La première explication est fournie par Anne Sefrioui dans sa postface au sixième et dernier volume: à partir de maintenant il se concentrera sur Après l’histoire. Il y a donc un lien entre l’abandon du journal et la création du héros de ce livre. En sourdine, l’année 96 raconte la naissance de ce personnage qui a d’abord deux noms différents : le « touristanthrope » et Homo festivus. Il choisira le second et ce sera le point de départ d’une série d’inventions linguistique fondée sur la dérivation (festivisme, hyperfestif, etc.).
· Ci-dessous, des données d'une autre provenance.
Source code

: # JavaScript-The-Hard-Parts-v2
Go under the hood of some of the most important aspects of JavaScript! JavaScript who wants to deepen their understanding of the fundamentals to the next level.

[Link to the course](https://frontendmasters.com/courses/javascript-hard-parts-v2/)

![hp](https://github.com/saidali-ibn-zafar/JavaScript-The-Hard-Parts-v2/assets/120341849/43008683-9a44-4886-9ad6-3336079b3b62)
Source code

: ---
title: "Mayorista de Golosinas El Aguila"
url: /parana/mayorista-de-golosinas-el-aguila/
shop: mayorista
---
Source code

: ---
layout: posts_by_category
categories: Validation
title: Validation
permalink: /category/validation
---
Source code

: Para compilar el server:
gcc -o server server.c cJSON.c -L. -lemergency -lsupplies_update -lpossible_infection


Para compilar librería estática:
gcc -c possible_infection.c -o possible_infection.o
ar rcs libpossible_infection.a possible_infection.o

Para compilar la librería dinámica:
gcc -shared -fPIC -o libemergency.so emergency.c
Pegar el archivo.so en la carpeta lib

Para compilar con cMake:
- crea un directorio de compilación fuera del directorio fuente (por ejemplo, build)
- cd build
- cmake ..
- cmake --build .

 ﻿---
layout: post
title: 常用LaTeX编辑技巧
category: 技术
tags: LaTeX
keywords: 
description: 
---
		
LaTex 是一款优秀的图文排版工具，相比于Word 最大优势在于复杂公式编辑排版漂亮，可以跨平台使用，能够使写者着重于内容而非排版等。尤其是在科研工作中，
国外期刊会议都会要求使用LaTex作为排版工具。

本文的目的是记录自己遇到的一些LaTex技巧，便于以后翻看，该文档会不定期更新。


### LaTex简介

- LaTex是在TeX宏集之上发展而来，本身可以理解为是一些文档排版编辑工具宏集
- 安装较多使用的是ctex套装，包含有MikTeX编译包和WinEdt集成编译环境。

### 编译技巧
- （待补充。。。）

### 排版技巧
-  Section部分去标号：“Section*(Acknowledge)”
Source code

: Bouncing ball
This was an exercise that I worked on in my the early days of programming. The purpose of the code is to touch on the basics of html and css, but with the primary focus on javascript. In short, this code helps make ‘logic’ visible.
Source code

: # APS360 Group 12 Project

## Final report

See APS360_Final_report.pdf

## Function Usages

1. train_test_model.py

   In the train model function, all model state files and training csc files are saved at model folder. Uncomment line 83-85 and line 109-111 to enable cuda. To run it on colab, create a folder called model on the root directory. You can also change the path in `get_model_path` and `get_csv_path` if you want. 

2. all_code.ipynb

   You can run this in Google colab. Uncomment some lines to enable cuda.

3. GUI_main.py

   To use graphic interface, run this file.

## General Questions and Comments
Avec Homo festivus, Philippe Muray découvre le personnage qui incarne la multitude

J’ai l’impression qu’en choisissant Homo festivus, Philippe Muray met enfin la main sur une idée absolument neuve. Au fond, avant ça, il avait des idées assez banales ; le bien, le charity business, le tourisme la tyrannie de la santé, la critique du politiquement correct, après tout, ce sont des choses que l’on voit, même à son époque, assez souvent critiquées. Mais la fête, qui subsume toutes ces choses tout en étant plus que leur somme, est ce qui donne la couleur de l’œuvre de Muray, ce qui lui donne un style réellement anticipatoire. Ce n’est pas que Muray est un prophète, c’est qu’il a inventé le troisième millénaire, la langue (pas seulement colorée : fluo) des années 2000 ; avant ça il était encore dans une écriture très années 1980 (même s’il déteste ce type de découpage temporel), très organique (le fax « bave » des documents ; ça rappelle l’esthétique des premiers films de Cronenberg). Même quand il parle du « monde sans caries » dans On ferme, l’organicité est encore là, même sur le mode de la négation. Plus tard, il trouvera l’image du « parc d’abstractions », plus à même de décrire, quoique très figurativement, la déréalisation de notre monde.

Quelque chose témoigne très bien de ce changement : le choix de la date charnière entre le monde d’avant et celui d’après l’histoire. Avant 97, cette date c’est 1987, l’apparition du Téléthon. Après 1997, ça devient la Love Parade de Berlin en 1989. On passe de la télé à la fête, manière de liquider les derniers vestiges debordiens de sa pensée.